During NAIDOC Week, Australians are invited to recognise and celebrate Aboriginal and Torres Strait Islander peoples’ knowledges and understandings of Country as a vital part of Australia's national heritage.
UQ researchers are working with Indigenous peoples and have utilised Indigenous knowledges to study how and why Indigenous communities managed Australia’s cycle of drought and flood in inland waterways before European settlement, and how floodplain management changed after settlement.
The study team includes Dr Duncan Keenan-Jones, from the School of Historical and Philosophical Inquiry, Indigenous Honorary Research Fellow Malcolm Connolly (Archaeology), from UQ's School of Social Science, as well as Mithaka Aboriginal Corporation collaborators Shawnee and Joshua Gorringe, who are Mithaka Traditional Owners.
Research led by Associate Professor Michael Westaway, from the School of Social Science, is also investigating how people lived on the Channel Country in Western Queensland.
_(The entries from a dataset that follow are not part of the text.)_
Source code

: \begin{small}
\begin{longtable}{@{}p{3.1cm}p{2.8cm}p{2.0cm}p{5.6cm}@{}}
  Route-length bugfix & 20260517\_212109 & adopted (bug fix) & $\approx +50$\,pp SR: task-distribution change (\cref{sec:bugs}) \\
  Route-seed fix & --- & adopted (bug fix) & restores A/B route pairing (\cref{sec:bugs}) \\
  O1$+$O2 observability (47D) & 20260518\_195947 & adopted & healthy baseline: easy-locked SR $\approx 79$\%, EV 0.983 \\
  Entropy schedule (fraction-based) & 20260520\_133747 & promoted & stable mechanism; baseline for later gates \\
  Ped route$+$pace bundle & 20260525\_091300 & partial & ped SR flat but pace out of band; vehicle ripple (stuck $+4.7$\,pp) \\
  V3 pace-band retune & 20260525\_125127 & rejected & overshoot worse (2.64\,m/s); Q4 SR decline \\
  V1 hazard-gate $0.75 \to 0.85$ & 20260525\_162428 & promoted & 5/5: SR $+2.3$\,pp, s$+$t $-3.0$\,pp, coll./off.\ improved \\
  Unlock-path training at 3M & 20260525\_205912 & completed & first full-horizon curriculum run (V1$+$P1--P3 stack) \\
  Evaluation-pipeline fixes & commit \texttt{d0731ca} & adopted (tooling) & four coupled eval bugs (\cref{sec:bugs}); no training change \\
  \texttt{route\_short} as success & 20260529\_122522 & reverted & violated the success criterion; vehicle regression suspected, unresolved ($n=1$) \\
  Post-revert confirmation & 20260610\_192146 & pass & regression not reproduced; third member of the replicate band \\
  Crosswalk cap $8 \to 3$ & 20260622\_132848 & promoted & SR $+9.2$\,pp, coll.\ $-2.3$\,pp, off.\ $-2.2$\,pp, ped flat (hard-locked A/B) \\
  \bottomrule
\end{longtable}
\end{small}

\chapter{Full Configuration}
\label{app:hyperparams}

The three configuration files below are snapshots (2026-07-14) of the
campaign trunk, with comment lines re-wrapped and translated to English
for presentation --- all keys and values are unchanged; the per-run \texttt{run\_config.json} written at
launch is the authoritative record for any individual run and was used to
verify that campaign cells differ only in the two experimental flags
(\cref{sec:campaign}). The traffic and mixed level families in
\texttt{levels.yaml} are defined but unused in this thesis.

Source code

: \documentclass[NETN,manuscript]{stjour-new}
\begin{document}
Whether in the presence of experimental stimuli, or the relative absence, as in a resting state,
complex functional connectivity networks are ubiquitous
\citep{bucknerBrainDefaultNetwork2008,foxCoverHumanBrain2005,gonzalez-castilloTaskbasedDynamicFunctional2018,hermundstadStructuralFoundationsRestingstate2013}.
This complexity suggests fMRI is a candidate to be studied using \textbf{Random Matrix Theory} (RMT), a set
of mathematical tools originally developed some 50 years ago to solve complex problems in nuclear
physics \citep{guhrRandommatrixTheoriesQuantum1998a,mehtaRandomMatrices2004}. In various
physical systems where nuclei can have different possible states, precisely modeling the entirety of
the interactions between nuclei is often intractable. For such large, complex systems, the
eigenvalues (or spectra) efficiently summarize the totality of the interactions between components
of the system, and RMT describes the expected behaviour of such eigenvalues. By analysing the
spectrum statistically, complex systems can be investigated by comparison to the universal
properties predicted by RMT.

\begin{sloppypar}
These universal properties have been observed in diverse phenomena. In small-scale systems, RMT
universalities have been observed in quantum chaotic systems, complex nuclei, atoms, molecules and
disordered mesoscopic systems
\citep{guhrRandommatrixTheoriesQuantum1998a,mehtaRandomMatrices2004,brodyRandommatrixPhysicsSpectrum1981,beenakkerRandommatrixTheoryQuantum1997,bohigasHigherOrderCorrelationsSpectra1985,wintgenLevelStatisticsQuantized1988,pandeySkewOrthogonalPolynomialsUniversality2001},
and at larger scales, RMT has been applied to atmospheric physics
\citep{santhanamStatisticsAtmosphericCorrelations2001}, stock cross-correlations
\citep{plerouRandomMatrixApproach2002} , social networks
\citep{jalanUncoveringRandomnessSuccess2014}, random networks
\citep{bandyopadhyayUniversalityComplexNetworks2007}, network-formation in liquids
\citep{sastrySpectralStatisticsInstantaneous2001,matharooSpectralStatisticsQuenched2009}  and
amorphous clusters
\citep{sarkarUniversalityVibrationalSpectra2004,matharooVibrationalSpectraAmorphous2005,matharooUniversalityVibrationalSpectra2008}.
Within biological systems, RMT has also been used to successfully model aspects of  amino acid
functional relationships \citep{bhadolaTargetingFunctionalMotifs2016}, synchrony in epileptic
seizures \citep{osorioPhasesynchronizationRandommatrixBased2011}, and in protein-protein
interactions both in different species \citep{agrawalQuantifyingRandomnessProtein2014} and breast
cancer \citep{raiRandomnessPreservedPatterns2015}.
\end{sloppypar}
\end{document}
The research is a collaboration that brings together knowledge of today’s Mithaka traditional owners, ethnohistorical accounts – primarily from Alice Duncan Kemp – and new archaeological research.
That archaeological research includes analysis of plant and animal remains recovered from ancient settlements, which are the remains of meals prepared and consumed in the past.
“Fine-grained archaeological work is giving us new insights into how people used this country for food before and during European colonisation, and will allow us to evaluate current ideas about how the Channel Country may have seen some form of agriculture,” Associate Professor Westaway says.